**What is needed:** Throughout the records below, find each line holding "silent" and copy it.

___ Records provided

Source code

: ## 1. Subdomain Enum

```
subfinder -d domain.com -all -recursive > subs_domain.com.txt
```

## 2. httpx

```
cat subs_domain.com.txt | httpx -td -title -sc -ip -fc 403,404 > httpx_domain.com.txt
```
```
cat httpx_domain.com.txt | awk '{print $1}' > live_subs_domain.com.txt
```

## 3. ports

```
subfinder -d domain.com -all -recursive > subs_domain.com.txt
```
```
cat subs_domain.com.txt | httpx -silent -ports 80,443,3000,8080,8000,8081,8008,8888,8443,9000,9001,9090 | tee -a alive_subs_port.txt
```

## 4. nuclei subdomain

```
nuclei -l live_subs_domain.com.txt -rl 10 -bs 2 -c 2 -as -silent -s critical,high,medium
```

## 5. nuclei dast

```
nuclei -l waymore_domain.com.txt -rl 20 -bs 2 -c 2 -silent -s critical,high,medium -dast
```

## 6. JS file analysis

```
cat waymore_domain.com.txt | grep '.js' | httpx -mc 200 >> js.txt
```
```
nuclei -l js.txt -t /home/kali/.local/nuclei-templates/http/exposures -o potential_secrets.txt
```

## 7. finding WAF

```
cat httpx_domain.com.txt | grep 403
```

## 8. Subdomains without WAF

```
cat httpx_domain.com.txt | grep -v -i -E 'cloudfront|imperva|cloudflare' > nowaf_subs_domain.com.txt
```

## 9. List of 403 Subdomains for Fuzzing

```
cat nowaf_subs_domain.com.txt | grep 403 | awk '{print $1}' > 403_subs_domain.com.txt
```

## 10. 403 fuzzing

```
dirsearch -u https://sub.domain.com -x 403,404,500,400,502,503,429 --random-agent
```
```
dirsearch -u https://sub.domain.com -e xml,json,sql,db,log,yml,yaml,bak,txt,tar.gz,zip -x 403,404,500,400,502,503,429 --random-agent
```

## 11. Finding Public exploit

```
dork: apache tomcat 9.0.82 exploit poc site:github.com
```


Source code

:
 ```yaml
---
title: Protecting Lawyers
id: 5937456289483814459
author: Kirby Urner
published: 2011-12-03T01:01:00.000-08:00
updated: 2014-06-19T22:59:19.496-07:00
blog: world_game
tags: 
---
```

______

**Response area:**
cat subs_domain.com.txt | httpx -silent -ports 80,443,3000,8080,8000,8081,8008,8888,8443,9000,9001,9090 | tee -a alive_subs_port.txt
nuclei -l live_subs_domain.com.txt -rl 10 -bs 2 -c 2 -as -silent -s critical,high,medium
nuclei -l waymore_domain.com.txt -rl 20 -bs 2 -c 2 -silent -s critical,high,medium -dast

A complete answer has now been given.